In the entries below, work out how many lines include "failed", and write only that number.

─── Data shown

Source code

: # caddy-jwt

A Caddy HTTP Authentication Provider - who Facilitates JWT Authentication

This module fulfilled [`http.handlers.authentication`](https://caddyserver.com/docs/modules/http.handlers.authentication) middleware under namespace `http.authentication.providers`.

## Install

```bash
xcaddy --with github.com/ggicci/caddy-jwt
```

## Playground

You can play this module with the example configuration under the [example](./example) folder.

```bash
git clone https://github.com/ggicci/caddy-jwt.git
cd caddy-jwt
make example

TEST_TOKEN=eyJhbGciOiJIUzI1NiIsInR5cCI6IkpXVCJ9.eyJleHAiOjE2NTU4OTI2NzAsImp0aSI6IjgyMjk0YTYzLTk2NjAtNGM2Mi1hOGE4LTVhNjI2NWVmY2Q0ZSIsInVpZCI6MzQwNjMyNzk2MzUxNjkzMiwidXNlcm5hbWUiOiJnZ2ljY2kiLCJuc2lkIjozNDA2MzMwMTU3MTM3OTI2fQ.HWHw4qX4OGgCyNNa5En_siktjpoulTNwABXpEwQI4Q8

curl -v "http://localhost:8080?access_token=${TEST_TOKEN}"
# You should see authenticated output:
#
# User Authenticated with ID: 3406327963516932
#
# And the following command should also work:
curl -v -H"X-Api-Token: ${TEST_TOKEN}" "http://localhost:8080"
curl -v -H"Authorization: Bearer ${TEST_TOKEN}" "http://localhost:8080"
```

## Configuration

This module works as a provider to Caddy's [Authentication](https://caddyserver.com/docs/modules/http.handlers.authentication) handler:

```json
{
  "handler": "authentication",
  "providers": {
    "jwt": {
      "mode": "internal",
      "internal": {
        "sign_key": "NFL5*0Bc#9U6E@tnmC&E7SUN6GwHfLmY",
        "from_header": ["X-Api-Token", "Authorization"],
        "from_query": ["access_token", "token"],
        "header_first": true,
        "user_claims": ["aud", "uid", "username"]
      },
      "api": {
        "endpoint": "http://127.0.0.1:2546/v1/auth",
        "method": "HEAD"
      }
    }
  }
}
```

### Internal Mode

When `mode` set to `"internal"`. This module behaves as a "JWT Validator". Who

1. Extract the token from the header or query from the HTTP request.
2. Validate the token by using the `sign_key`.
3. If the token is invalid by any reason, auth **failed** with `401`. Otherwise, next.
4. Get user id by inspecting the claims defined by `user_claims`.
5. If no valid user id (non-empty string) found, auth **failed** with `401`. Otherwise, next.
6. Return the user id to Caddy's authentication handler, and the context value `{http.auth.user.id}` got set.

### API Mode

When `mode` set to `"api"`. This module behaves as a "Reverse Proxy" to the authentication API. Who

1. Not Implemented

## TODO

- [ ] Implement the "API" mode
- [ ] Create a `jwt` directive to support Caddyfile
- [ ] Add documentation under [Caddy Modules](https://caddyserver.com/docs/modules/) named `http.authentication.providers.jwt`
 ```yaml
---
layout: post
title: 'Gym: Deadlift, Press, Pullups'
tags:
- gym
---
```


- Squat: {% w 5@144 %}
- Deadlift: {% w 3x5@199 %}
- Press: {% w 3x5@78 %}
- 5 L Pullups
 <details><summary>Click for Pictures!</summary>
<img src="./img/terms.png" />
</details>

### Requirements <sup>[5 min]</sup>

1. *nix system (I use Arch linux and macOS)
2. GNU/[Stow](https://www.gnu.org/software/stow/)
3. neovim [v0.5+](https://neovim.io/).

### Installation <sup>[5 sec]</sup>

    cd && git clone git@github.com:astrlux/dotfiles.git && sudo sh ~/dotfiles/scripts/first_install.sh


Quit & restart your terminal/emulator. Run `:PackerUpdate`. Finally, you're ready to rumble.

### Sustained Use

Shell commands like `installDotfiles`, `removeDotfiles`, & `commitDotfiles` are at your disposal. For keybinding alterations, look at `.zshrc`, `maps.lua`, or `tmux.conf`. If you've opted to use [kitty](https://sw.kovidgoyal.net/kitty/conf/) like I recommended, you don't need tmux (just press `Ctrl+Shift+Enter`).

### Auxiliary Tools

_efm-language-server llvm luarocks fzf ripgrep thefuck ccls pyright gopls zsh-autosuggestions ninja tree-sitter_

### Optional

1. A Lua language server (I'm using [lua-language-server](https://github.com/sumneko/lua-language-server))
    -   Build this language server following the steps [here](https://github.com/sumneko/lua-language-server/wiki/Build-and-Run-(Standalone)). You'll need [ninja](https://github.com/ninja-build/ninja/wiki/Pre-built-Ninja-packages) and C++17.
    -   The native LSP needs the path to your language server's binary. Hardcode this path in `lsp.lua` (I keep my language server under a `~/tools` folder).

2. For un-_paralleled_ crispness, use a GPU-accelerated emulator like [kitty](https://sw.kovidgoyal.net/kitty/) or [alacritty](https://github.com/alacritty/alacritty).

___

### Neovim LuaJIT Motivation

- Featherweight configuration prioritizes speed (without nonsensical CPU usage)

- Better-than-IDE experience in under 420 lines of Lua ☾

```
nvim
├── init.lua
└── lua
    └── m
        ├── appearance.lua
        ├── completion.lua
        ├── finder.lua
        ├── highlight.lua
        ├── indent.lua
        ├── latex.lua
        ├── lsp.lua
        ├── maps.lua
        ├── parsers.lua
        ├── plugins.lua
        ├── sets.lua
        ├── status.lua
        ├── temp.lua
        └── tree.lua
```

──────

= Response =
2